We here at The Drive endorse the use of high-revving, naturally aspirated V-8 engines in lightweight hill climb cars that originally came with something less substantial—like a piddly little inline four. We have previously featured a BMW 3-Series with an Indycar engine, an Alfa Romeo 4C with a Formula 3000 engine, and even the famous BMW 134 Judd of Georg Plasa. There is, of course, a new car to add to the roster of nutty, rev-happy V-8 hill climb cars: an Opel Kadett C GT/E with a Chevrolet LT5 V-8, sourced from the C4 Corvette ZR1, and then converted to a flat-plane crank.
The car was built by Hovemann Car Design, a German race shop, run by Hovemann Holger, the proprietor and driver of the Kadett. As designed, this Kadett has been rechristened the Kadett C V8 GT/R, and is powered, as stated above, by a Chevrolet LT5 engine with a remarkably strange story. Car & Driver chronicled the development of the LT5 between General Motors and then-subsidiary Lotus Engineering, from which the LT5 was spawned after much squabbling over promised power figures and cylinder bore. Hence, an engine with a longer stroke than the pushrod V-8 it was derived from, yet a higher rev range.
This Kadett C GT/R was filmed racing at Glasbachrennen 2017, a German hill climb that hosts four different hill climb leagues, including the FIA European Hill Climb Championship, German Hill Climb Championship, KW Hill Climb Cup, and Classic Hill Climb Cup.

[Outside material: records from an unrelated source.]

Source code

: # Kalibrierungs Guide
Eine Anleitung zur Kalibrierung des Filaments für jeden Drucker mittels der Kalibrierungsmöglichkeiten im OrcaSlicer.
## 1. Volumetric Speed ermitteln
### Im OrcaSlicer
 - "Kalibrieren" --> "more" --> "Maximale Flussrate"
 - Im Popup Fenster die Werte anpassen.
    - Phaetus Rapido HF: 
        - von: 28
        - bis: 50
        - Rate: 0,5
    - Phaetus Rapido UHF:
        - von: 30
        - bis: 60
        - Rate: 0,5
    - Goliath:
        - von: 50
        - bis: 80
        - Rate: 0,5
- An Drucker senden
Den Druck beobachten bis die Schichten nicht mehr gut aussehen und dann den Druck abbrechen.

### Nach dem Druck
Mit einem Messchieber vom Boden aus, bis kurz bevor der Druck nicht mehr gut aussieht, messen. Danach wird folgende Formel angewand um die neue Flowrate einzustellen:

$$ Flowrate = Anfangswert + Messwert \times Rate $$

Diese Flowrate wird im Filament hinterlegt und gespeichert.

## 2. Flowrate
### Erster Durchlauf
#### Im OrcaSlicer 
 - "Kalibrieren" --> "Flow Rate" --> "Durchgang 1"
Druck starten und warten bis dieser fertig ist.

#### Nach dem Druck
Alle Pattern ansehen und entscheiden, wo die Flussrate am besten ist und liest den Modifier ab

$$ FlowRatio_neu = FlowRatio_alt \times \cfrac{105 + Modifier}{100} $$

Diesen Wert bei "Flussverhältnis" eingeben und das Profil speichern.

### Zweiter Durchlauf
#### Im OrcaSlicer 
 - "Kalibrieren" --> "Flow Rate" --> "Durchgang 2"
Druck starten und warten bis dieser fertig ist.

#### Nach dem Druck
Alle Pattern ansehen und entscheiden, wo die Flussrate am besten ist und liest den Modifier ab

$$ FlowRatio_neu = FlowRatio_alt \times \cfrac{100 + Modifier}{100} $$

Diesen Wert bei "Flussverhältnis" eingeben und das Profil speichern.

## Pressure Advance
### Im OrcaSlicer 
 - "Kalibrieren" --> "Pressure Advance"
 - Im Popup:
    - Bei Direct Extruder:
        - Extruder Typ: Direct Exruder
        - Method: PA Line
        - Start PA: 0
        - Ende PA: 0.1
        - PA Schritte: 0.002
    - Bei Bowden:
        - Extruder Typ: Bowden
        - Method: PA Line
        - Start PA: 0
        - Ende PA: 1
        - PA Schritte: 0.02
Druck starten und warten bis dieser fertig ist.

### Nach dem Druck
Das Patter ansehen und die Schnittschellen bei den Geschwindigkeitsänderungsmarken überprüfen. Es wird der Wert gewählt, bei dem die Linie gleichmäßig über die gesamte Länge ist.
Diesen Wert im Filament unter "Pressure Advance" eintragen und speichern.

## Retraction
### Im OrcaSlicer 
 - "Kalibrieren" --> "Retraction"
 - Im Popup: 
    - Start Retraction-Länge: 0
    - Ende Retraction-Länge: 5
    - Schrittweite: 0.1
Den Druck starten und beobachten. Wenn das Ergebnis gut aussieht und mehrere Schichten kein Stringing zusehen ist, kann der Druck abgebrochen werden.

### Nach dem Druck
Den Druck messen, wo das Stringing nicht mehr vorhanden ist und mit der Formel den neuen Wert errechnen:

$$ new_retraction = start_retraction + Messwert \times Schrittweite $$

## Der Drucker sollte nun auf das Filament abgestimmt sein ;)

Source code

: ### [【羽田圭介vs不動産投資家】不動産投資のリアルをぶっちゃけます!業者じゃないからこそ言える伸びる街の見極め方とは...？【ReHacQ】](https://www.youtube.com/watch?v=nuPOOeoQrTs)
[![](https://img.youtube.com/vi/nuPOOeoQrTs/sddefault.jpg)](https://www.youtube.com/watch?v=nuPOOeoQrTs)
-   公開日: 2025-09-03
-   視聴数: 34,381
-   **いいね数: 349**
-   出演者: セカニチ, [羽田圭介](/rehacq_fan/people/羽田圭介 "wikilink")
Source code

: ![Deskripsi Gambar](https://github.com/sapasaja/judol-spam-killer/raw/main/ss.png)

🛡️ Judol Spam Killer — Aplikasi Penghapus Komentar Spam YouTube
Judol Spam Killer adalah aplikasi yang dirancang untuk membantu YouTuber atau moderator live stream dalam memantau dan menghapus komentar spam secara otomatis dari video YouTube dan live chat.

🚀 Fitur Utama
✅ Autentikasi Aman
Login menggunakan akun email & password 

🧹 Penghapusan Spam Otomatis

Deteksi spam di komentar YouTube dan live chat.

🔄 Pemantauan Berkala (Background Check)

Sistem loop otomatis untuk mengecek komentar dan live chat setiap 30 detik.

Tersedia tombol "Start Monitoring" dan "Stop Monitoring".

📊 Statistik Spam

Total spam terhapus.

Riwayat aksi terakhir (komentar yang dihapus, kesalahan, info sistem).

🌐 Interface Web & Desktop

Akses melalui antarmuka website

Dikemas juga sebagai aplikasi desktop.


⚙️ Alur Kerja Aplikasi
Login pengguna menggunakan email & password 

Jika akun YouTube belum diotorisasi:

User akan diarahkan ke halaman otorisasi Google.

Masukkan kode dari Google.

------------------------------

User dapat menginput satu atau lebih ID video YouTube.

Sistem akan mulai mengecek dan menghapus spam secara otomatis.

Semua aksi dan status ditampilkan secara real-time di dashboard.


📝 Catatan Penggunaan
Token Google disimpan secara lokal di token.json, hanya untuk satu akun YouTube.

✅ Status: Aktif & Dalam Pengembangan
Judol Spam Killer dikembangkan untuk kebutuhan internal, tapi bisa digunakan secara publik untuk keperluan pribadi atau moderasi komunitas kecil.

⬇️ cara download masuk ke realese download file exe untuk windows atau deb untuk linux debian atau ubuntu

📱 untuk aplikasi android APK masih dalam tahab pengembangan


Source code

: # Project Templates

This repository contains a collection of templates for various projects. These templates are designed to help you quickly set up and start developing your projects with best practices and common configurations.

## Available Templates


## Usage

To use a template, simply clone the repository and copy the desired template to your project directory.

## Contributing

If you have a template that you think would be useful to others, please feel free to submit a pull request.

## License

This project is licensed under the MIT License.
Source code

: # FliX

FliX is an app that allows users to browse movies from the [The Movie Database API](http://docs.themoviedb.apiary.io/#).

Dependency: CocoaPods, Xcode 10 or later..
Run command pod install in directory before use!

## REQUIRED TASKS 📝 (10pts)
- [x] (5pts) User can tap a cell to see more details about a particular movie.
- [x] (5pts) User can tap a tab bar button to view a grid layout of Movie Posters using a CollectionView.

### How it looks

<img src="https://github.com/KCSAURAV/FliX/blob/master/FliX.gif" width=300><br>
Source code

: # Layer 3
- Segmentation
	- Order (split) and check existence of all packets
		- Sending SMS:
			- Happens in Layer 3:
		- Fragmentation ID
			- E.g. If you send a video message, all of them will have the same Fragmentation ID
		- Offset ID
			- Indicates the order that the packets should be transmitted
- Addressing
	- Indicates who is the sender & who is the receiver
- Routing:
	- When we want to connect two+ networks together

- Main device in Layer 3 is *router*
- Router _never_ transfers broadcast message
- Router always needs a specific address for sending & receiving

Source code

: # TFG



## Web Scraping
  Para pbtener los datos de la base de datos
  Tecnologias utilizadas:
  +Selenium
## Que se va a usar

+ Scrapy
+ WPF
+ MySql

If you like hill climb cars, be sure to come back soon because The Drive will be covering this year's Pikes Peak International Hill Climb this Sunday. In the run-up to the race itself, we will be following one team's efforts to get their car out of mothballs and ready to run this year, as well as part of a dyno tuning session.
In the meantime, just savor the Kadett C GT/R, and its heart of 'Murican horsepower.